A vacina oral contra pólio é construída a partir de vírus atenuados. Ao ser administrada, por meio de gotinha, o vírus enfraquecido ainda consegue se multiplicar no intestino, um processo que leva à construção de anticorpos.

Daí não ser surpreendente encontrar o vírus nas fezes de uma criança recém-vacinada. Inclusive, a liberação de vírus atenuados nas fezes pode ajudar na construção de uma imunização na comunidade —imunização passiva.

Existe um risco, porém, de que em populações com níveis vacinais baixos, o vírus acabe sobrevivendo mais tempo, mutando e, com isso, infectando de fato outras pessoas.

Segundo a OMS (Organização Mundial da Saúde), desde 2000, mais de 10 bilhões de doses orais da vacina contra a pólio foram administradas para cerca de 3 bilhões de crianças.

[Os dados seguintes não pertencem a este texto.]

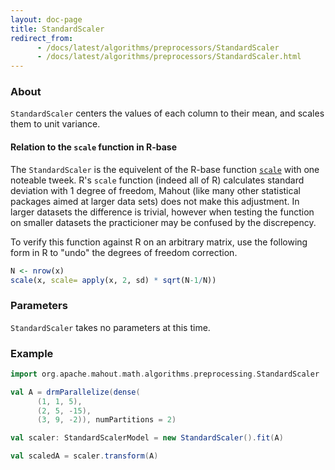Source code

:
 ```yaml
---
layout: doc-page
title: StandardScaler
redirect_from:
      - /docs/latest/algorithms/preprocessors/StandardScaler
      - /docs/latest/algorithms/preprocessors/StandardScaler.html
---
```


### About

`StandardScaler` centers the values of each column to their mean, and scales them to unit variance.

#### Relation to the `scale` function in R-base
The `StandardScaler` is the equivelent of the R-base function [`scale`](https://stat.ethz.ch/R-manual/R-devel/library/base/html/scale.html) with
one noteable tweek. R's `scale` function (indeed all of R) calculates standard deviation with 1 degree of freedom, Mahout
(like many other statistical packages aimed at larger data sets) does not make this adjustment.  In larger datasets the difference
is trivial, however when testing the function on smaller datasets the practicioner may be confused by the discrepency.

To verify this function against R on an arbitrary matrix, use the following form in R to "undo" the degrees of freedom correction.
```R
N <- nrow(x)
scale(x, scale= apply(x, 2, sd) * sqrt(N-1/N))
```

### Parameters

`StandardScaler` takes no parameters at this time.

### Example


```scala
import org.apache.mahout.math.algorithms.preprocessing.StandardScaler

val A = drmParallelize(dense(
      (1, 1, 5),
      (2, 5, -15),
      (3, 9, -2)), numPartitions = 2)

val scaler: StandardScalerModel = new StandardScaler().fit(A)

val scaledA = scaler.transform(A)
```
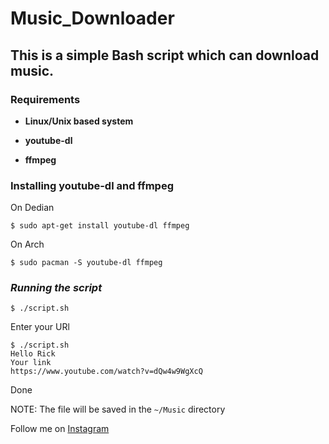 # Music_Downloader

## This is a simple Bash script which can download music.

### Requirements

- **Linux/Unix based system**

- **youtube-dl**

- **ffmpeg**

### **Installing youtube-dl and ffmpeg**

On Dedian
```
$ sudo apt-get install youtube-dl ffmpeg
```
On Arch
```
$ sudo pacman -S youtube-dl ffmpeg
```

### ***Running the script***

```
$ ./script.sh
```
Enter your URl
```
$ ./script.sh
Hello Rick
Your link
https://www.youtube.com/watch?v=dQw4w9WgXcQ
```
Done

NOTE: The file will be saved in the `~/Music` directory


Follow me on [Instagram](https://instagram.com/gabinazpires)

Como resultado, conseguiu-se evitar um total de mais de 13 milhões de casos da doença.

Ao mesmo tempo, houve 24 surtos, em 21 países, relacionados a vírus da pólio derivado da vacina, com, ao todo, 760 casos no mundo todo, ou seja, trata-se de algo extremamente raro —e, em geral, que ocorre em locais com baixo nível de imunização, alta densidade populacional e precário saneamento básico—, especialmente em comparação aos elevados riscos associados à doença.

Uma das formas de combater esse problema foi o movimento global, liderado pela OMS a partir de 2016, de substituição das vacinas orais trivalentes contra pólio pelas bivalentes. Além disso, houve a recomendação da aplicação de pelo menos uma dose do imunizante inativado antes da versão oral atenuada, o que reduz substancialmente a chance de paralisia associada à vacina.